Having made a survey of the above-mentioned substances with unordinary criticality, we found their one common pattern - their lattice structures had the adjacent cation-anion elements. When the cation objects, separated by the anion unit, have the different valences, numbers of holes, and/or occupations of orbitals (for example, in manganites, Mn³⁺ and Mn⁴⁺ spaced by O²⁻), double exchange creates ferromagnetism and eliminates Coulomb distortions. Together both these processes increase the magnetic interaction range and the magnetic order parameter much quicker than in canonical magnetics, and the novel criticality induced. For a instance, in the k-(BEDT-TTF)₂Cu[N(CN)₂]Cl organic insulator, the cation unit is a BEDT-TTF dimer with one hole (i.e., the band is half-filled) and an anion element an insulating anion layer. The half-filled orbitals indirectly (via the anion complex) hybridizing, the Pauli exclusion principle forbids the double-exchange. That is why, the antiferromagnetic insulator is only allowable in the k-(BEDT-TTF)₂Cu[N(CN)₂]Cl instead of the ferromagnetic conductor.

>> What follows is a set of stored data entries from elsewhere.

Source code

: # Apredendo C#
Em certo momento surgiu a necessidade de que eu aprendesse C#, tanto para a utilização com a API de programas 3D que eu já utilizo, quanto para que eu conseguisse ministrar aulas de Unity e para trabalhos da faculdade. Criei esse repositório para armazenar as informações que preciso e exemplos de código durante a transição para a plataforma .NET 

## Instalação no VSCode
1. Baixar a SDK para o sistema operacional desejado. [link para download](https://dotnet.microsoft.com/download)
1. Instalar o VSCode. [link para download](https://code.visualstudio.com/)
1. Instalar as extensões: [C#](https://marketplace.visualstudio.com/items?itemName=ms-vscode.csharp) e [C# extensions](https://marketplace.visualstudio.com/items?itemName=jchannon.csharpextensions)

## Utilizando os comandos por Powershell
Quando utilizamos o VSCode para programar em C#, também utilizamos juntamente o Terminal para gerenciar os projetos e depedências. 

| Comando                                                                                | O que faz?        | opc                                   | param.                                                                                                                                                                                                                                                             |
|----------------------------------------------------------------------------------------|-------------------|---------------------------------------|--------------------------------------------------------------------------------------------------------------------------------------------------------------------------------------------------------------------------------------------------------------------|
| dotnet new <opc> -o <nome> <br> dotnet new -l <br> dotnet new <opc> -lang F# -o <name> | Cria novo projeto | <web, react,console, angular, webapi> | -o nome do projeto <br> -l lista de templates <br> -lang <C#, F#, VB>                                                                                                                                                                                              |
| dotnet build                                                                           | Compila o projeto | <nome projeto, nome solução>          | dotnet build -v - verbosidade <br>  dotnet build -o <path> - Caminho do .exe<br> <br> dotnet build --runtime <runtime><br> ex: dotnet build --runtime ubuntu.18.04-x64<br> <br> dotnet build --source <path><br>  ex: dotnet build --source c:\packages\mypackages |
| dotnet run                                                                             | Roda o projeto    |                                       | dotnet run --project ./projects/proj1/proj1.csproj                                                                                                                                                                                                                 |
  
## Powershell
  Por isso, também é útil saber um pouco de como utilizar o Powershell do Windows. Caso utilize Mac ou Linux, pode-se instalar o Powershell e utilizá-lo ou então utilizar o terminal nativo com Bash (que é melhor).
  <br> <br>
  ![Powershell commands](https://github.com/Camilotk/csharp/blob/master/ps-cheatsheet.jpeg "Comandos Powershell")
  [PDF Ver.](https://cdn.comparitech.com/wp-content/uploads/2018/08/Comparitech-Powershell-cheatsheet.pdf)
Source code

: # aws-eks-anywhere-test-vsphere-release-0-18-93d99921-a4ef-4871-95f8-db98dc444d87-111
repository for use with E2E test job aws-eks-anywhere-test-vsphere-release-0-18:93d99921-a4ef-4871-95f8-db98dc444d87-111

In the Report, having carried out the scaling in the magnetic heat capacity of the Sm_0.55Sr_0.45MnO₃ manganite, one of the best TTMO as it is completely ferromagnetic, and having compared our and literature data, we could understand that the nature of the novel criticality in TTMO is caused by the symbiotic coherence of annihilating Coulomb distortions and arising ferromagnetism, which both are triggered by double exchange, the double charge exchange vanishing Coulomb distortions and the double spin one creating ferromagnetism.

Results and Discussion

To prove our concept of a new universality class, the magnetic heat-capacity scaling of Sm_0.55Sr_0.45MnO₃ manganite has been carried out. The zero-field and 2.6-T heat capacity in Sm_0.55Sr_0.45MnO₃ display a Δ-shaped anomaly and hysteresis reflecting the first-order-like nature of the transition (Fig. 1). The zero-field cooling (ZFC) Curie point, that is, the paramagnetic-to- ferromagnetic transition (p-f), \({T}_{C}^{p-f}({\rm{ZFC}})\) = 113.3 K. The zero-field heating (ZFH) Curie point, the ferromagnetic-to-paramagnetic transition (f-p), \({T}_{C}^{f-p}({\rm{ZFH}})\) = 128.6 K. The ZFC inflection point at 123.3 K (Fig. 1, the insert), meaning the onset of ferromagnetism, is consistent with the 120-K neitron difraction scan (Fig. 2). Magnetic field, heightening \({T}_{C}^{p-f}\) faster than \({T}_{C}^{f-p}\), narrows their difference, i.e., the hysteresis. Hence, magnetic field suppresses hysteresis and completely vanishes it at 3.5 T and above, the Δ-shaped heat-capacity peak turning into λ-like. Hence, Sm_0.55Sr_0.45MnO₃ behaves like an unordinary ferromagnet. That is because the intensification of fluctuations by the field-induced annihilating Coulomb distortion outweighs classic suppressing fluctuations by a magnetic field.

Figure 1

The temperature dependences of the Sm_0.55Sr_0.45MnO₃ specific heat in the neighbourhood of the Curie points in the fields 0, 2.6, 3.5 and 4 T; there is no hysteresis at the two latter fields 3.5 and 4.0 T, so that the respective cooling and heating scans coincide. To avoid of superimposing, the graphs in the fields of 3.5 and 4 T are lifted upon 6.0 and 9.0 J/mol K. The insert shows how the temperature of the onset of ferromagnetism, \({T}_{onset}^{p-f}\), has been determined: A C_p/T representation is very geometrically sensitive to fix \({T}_{onset}^{p-f}\), a temperature where heat capacity, because of appearing ferromagnetism, starts to inflect from the approximating straight line.

Figure 2

(a) The room-temperature XRD-patterns of ¹⁵²Sm_0.55Sr_0.45MnO₃. (b) The ZFC neutron-diffraction patterns of ¹⁵²Sm_0.55Sr_0.45MnO₃ at different temperatures. Arrows mark the first reflections attributed to bulk ferromagnetism. The first reflections attributed to metamagnetism are indicated with asterisks. The features of antiferromagnetism are absent. The 120-K scan is a first indication of ferromagnetism at temperature below the heat-capacity \({T}_{onset}^{p-f}\) = 123.3 K (see Fig. 1). The scans at the temperatures above \({T}_{onset}^{p-f}\) have no features of the ferromagnetic transition. Hence, not \({T}_{{\rm{C}}}^{p-f}\) but it is \({T}_{onset}^{p-f}\) which demonstrates itself at structural studies.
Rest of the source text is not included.